◆ Work to complete:
Copy verbatim the block of lines in the entries below whose first line contains "only the active constraint layers differ." and whose last line contains "documents, Qwen3-8B, zero-shot).". Leave out all other lines.
(Extracted data)
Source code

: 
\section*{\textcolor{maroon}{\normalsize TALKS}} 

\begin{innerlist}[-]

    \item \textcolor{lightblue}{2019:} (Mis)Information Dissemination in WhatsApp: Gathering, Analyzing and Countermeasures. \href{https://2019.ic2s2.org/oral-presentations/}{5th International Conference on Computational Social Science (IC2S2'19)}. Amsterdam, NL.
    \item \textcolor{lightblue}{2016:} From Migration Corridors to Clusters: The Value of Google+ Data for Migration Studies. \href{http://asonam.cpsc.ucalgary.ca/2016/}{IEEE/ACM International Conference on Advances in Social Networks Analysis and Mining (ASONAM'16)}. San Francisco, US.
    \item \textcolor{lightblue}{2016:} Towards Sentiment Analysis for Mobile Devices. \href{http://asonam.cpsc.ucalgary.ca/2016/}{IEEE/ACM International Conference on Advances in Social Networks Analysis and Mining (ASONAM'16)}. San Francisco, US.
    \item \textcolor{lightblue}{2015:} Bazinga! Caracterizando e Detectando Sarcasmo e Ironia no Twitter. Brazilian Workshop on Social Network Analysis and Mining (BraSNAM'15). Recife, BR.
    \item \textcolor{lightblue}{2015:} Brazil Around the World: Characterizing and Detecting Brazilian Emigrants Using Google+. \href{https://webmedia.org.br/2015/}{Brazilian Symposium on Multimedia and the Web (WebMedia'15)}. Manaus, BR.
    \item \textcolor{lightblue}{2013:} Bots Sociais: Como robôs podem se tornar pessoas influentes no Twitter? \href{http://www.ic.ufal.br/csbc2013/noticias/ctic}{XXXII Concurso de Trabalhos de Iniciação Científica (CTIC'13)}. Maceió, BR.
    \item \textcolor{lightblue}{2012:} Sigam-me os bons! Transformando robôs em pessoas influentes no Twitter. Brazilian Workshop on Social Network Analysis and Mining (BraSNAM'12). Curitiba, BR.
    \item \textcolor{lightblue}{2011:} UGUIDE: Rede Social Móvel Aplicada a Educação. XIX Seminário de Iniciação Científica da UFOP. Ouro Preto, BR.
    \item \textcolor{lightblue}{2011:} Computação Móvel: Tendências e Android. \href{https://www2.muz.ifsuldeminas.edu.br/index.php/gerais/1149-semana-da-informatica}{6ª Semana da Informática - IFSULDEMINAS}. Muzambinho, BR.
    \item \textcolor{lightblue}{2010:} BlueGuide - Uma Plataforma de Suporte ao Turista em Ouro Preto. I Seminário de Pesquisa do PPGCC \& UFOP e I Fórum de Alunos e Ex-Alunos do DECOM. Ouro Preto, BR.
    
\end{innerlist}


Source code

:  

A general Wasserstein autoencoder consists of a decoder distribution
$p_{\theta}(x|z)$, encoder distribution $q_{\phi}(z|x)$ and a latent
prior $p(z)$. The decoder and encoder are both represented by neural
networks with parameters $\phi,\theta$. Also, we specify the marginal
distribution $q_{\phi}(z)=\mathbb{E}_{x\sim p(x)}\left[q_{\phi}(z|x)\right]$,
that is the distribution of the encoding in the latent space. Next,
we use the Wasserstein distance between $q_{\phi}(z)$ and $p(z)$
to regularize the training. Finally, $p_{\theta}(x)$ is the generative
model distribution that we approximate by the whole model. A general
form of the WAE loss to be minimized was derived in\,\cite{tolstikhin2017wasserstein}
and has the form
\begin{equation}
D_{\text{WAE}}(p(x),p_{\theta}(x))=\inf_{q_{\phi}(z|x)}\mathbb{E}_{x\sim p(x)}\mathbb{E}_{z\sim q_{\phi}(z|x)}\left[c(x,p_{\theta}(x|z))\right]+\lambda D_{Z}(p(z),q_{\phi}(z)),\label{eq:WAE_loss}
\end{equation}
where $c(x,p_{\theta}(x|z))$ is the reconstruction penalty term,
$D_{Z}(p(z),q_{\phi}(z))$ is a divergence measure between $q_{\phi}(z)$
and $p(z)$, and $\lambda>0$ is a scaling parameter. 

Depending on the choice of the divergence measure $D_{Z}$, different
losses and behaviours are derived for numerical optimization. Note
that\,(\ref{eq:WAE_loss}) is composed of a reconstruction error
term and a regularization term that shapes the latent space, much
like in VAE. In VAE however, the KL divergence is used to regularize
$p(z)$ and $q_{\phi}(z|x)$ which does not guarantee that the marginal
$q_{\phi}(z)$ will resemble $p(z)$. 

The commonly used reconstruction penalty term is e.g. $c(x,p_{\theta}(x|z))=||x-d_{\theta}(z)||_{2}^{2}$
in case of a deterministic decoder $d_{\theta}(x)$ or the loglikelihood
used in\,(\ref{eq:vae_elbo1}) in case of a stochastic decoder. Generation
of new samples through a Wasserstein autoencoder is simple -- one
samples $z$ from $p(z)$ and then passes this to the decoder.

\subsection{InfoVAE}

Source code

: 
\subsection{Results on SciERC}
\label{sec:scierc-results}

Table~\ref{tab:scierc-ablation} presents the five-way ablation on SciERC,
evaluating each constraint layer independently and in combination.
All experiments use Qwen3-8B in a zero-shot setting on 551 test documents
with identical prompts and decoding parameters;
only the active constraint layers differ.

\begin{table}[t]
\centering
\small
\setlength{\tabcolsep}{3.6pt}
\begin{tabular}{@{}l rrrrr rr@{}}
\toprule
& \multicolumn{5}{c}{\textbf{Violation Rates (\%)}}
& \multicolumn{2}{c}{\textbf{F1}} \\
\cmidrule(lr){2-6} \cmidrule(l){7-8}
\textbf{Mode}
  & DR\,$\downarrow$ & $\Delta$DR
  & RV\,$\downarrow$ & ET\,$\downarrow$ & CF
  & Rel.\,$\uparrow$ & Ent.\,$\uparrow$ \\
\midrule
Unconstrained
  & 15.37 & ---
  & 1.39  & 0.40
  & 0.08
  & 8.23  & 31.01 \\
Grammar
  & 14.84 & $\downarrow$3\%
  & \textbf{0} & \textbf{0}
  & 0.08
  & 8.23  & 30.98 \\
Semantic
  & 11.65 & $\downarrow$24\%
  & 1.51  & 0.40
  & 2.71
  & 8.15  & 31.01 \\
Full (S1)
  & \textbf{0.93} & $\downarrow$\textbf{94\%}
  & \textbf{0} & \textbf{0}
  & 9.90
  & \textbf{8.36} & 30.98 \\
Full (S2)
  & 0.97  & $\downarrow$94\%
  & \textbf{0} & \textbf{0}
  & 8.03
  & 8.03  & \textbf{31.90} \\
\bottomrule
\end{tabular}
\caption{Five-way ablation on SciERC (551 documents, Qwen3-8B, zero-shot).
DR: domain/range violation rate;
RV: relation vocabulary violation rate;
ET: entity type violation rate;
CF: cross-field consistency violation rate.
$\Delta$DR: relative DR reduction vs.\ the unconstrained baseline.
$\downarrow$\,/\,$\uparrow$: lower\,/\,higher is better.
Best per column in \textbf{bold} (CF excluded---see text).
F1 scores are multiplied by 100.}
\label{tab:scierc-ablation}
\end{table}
(End Extracted data)
◆ Completed task:
only the active constraint layers differ.

\begin{table}[t]
\centering
\small
\setlength{\tabcolsep}{3.6pt}
\begin{tabular}{@{}l rrrrr rr@{}}
\toprule
& \multicolumn{5}{c}{\textbf{Violation Rates (\%)}}
& \multicolumn{2}{c}{\textbf{F1}} \\
\cmidrule(lr){2-6} \cmidrule(l){7-8}
\textbf{Mode}
  & DR\,$\downarrow$ & $\Delta$DR
  & RV\,$\downarrow$ & ET\,$\downarrow$ & CF
  & Rel.\,$\uparrow$ & Ent.\,$\uparrow$ \\
\midrule
Unconstrained
  & 15.37 & ---
  & 1.39  & 0.40
  & 0.08
  & 8.23  & 31.01 \\
Grammar
  & 14.84 & $\downarrow$3\%
  & \textbf{0} & \textbf{0}
  & 0.08
  & 8.23  & 30.98 \\
Semantic
  & 11.65 & $\downarrow$24\%
  & 1.51  & 0.40
  & 2.71
  & 8.15  & 31.01 \\
Full (S1)
  & \textbf{0.93} & $\downarrow$\textbf{94\%}
  & \textbf{0} & \textbf{0}
  & 9.90
  & \textbf{8.36} & 30.98 \\
Full (S2)
  & 0.97  & $\downarrow$94\%
  & \textbf{0} & \textbf{0}
  & 8.03
  & 8.03  & \textbf{31.90} \\
\bottomrule
\end{tabular}
\caption{Five-way ablation on SciERC (551 documents, Qwen3-8B, zero-shot).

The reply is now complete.